Search term "ExampleValidator": please copy every line of the records below that contains it.

=== Section Start ===

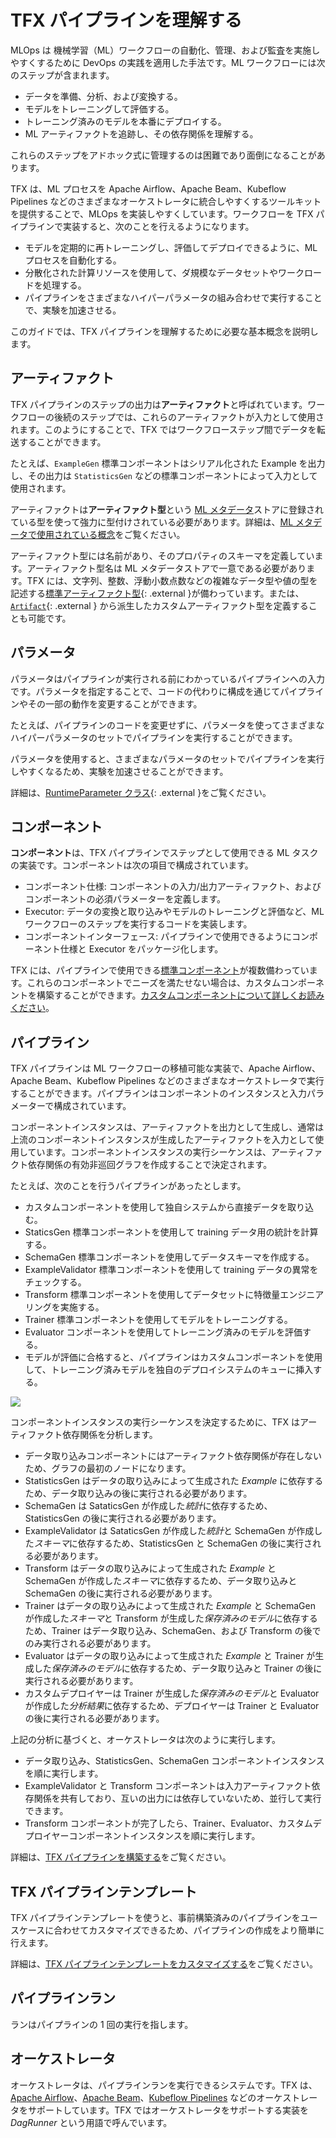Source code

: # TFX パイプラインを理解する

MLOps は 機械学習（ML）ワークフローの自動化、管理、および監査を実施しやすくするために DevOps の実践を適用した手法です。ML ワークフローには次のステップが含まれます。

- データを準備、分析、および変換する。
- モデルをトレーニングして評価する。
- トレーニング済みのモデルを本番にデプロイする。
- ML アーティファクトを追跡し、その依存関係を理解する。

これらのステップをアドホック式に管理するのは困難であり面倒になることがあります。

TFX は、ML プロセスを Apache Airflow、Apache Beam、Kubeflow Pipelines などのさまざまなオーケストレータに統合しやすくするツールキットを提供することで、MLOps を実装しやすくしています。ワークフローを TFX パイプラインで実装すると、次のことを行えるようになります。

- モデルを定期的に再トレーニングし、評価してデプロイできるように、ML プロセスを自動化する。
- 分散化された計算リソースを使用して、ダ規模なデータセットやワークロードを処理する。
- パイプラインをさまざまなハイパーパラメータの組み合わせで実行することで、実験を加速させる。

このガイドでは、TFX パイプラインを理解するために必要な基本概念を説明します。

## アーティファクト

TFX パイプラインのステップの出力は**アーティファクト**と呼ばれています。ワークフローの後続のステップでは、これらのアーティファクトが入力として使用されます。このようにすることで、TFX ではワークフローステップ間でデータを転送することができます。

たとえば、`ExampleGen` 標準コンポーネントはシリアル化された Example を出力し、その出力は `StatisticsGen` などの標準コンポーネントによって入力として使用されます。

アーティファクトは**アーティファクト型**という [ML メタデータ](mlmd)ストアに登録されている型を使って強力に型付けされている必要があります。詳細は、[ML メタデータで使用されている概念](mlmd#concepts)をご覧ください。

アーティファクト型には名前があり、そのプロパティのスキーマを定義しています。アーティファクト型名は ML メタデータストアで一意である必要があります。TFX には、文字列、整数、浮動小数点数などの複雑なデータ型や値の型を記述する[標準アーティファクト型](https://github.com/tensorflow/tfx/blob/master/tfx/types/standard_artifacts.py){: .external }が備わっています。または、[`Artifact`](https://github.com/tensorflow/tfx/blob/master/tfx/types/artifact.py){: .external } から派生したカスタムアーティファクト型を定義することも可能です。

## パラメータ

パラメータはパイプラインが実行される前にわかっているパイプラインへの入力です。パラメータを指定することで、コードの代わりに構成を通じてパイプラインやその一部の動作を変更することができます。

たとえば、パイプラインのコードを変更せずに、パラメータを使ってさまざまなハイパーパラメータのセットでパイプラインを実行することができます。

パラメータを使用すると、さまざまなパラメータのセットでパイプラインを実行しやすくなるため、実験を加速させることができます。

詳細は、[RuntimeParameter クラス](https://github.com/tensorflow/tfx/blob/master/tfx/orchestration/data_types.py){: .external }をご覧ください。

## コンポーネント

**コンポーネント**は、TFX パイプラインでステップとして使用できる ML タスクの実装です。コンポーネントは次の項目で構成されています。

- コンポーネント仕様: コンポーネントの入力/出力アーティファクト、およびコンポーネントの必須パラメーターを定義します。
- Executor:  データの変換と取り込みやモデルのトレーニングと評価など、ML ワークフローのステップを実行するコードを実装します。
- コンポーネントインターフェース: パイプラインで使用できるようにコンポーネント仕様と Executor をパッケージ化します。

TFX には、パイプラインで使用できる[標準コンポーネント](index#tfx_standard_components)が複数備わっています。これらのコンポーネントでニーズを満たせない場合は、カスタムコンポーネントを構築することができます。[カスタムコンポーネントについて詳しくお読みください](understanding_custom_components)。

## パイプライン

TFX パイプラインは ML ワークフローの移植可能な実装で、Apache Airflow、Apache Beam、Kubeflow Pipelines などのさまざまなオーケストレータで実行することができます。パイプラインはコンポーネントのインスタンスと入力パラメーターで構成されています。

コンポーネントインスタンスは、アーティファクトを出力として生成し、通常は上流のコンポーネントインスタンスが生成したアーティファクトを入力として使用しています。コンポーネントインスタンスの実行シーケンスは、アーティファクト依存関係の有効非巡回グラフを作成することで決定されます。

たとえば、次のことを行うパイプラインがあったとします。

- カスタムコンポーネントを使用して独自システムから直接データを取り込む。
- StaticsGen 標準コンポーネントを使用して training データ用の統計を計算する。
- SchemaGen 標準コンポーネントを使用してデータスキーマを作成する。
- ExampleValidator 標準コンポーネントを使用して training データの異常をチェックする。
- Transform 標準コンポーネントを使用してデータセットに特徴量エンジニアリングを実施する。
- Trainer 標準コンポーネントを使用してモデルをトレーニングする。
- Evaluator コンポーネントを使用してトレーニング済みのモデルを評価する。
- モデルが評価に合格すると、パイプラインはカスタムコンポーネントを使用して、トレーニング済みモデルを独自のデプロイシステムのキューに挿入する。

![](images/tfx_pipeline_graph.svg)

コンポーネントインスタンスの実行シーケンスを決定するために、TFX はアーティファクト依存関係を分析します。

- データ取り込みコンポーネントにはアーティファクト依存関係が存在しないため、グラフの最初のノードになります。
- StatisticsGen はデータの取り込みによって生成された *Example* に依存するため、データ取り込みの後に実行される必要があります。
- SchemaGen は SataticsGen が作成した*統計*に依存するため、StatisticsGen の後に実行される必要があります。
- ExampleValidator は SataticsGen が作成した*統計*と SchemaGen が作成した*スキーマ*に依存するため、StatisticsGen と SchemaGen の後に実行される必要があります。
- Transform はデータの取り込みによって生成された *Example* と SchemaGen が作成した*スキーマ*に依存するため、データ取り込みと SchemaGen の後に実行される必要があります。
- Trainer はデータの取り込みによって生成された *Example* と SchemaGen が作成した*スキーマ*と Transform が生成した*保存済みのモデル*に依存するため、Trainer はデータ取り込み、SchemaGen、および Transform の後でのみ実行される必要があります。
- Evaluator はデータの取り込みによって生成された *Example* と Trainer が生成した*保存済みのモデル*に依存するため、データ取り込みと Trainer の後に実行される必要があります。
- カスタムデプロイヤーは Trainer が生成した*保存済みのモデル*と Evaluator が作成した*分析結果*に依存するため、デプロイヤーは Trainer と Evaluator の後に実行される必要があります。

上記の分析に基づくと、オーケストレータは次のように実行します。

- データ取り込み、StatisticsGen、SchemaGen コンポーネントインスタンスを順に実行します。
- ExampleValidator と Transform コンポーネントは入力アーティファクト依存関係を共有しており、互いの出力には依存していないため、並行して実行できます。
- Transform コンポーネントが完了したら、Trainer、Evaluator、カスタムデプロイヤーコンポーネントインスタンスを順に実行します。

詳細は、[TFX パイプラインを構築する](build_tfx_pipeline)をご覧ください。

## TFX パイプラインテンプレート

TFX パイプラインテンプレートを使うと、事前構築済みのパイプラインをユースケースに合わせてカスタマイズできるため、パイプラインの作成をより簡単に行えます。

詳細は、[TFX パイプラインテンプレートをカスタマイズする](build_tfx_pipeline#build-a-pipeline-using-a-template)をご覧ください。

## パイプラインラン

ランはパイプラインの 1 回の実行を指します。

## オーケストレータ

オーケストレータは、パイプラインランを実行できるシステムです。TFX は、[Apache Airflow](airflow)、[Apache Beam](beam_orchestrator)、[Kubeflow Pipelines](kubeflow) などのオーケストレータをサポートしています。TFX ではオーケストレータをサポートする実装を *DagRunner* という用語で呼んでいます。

=== Section End ===

-- Solution to this problem --
- ExampleValidator 標準コンポーネントを使用して training データの異常をチェックする。
- ExampleValidator は SataticsGen が作成した*統計*と SchemaGen が作成した*スキーマ*に依存するため、StatisticsGen と SchemaGen の後に実行される必要があります。
- ExampleValidator と Transform コンポーネントは入力アーティファクト依存関係を共有しており、互いの出力には依存していないため、並行して実行できます。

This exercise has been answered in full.